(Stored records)
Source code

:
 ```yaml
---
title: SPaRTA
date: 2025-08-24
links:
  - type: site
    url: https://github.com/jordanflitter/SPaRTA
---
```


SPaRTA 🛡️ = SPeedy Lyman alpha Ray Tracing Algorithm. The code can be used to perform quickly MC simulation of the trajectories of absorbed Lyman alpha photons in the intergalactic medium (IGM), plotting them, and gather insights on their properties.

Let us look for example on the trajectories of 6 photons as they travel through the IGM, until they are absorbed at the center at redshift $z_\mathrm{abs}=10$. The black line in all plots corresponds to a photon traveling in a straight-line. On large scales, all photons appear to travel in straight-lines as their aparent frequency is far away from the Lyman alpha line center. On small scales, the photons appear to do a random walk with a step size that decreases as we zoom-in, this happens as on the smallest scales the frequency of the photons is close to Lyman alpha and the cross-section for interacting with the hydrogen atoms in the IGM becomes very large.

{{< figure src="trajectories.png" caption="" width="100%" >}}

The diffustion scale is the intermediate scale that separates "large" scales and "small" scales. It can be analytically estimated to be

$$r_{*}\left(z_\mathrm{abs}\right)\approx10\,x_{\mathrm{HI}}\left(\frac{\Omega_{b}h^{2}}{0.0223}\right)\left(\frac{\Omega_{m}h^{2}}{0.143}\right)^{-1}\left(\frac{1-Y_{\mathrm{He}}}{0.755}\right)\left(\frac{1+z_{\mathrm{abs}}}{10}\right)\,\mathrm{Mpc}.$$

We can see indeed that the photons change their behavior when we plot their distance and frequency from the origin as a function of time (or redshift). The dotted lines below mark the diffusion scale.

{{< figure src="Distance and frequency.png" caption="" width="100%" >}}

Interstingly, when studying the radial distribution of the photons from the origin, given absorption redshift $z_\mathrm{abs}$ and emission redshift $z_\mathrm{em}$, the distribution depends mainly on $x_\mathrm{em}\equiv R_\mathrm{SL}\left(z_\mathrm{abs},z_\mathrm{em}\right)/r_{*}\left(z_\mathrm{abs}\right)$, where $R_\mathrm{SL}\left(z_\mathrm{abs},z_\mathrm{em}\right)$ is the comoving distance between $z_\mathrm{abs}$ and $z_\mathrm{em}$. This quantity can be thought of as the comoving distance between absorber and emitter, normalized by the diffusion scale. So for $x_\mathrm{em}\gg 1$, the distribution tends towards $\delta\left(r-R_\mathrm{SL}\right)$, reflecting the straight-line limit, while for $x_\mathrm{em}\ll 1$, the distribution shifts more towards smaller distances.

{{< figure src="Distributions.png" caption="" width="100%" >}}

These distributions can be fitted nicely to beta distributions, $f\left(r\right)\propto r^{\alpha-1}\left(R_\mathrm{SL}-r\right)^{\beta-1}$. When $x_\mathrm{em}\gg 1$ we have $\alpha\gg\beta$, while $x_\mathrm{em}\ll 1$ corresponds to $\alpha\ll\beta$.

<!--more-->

■ Action item
Word for word, restate all of the data shown above.

■ Response to the task
Source code

:
 ```yaml
---
title: SPaRTA
date: 2025-08-24
links:
  - type: site
    url: https://github.com/jordanflitter/SPaRTA
---
```


SPaRTA 🛡️ = SPeedy Lyman alpha Ray Tracing Algorithm. The code can be used to perform quickly MC simulation of the trajectories of absorbed Lyman alpha photons in the intergalactic medium (IGM), plotting them, and gather insights on their properties.

Let us look for example on the trajectories of 6 photons as they travel through the IGM, until they are absorbed at the center at redshift $z_\mathrm{abs}=10$. The black line in all plots corresponds to a photon traveling in a straight-line. On large scales, all photons appear to travel in straight-lines as their aparent frequency is far away from the Lyman alpha line center. On small scales, the photons appear to do a random walk with a step size that decreases as we zoom-in, this happens as on the smallest scales the frequency of the photons is close to Lyman alpha and the cross-section for interacting with the hydrogen atoms in the IGM becomes very large.

{{< figure src="trajectories.png" caption="" width="100%" >}}

The diffustion scale is the intermediate scale that separates "large" scales and "small" scales. It can be analytically estimated to be

$$r_{*}\left(z_\mathrm{abs}\right)\approx10\,x_{\mathrm{HI}}\left(\frac{\Omega_{b}h^{2}}{0.0223}\right)\left(\frac{\Omega_{m}h^{2}}{0.143}\right)^{-1}\left(\frac{1-Y_{\mathrm{He}}}{0.755}\right)\left(\frac{1+z_{\mathrm{abs}}}{10}\right)\,\mathrm{Mpc}.$$

We can see indeed that the photons change their behavior when we plot their distance and frequency from the origin as a function of time (or redshift). The dotted lines below mark the diffusion scale.

{{< figure src="Distance and frequency.png" caption="" width="100%" >}}

Interstingly, when studying the radial distribution of the photons from the origin, given absorption redshift $z_\mathrm{abs}$ and emission redshift $z_\mathrm{em}$, the distribution depends mainly on $x_\mathrm{em}\equiv R_\mathrm{SL}\left(z_\mathrm{abs},z_\mathrm{em}\right)/r_{*}\left(z_\mathrm{abs}\right)$, where $R_\mathrm{SL}\left(z_\mathrm{abs},z_\mathrm{em}\right)$ is the comoving distance between $z_\mathrm{abs}$ and $z_\mathrm{em}$. This quantity can be thought of as the comoving distance between absorber and emitter, normalized by the diffusion scale. So for $x_\mathrm{em}\gg 1$, the distribution tends towards $\delta\left(r-R_\mathrm{SL}\right)$, reflecting the straight-line limit, while for $x_\mathrm{em}\ll 1$, the distribution shifts more towards smaller distances.

{{< figure src="Distributions.png" caption="" width="100%" >}}

These distributions can be fitted nicely to beta distributions, $f\left(r\right)\propto r^{\alpha-1}\left(R_\mathrm{SL}-r\right)^{\beta-1}$. When $x_\mathrm{em}\gg 1$ we have $\alpha\gg\beta$, while $x_\mathrm{em}\ll 1$ corresponds to $\alpha\ll\beta$.

<!--more-->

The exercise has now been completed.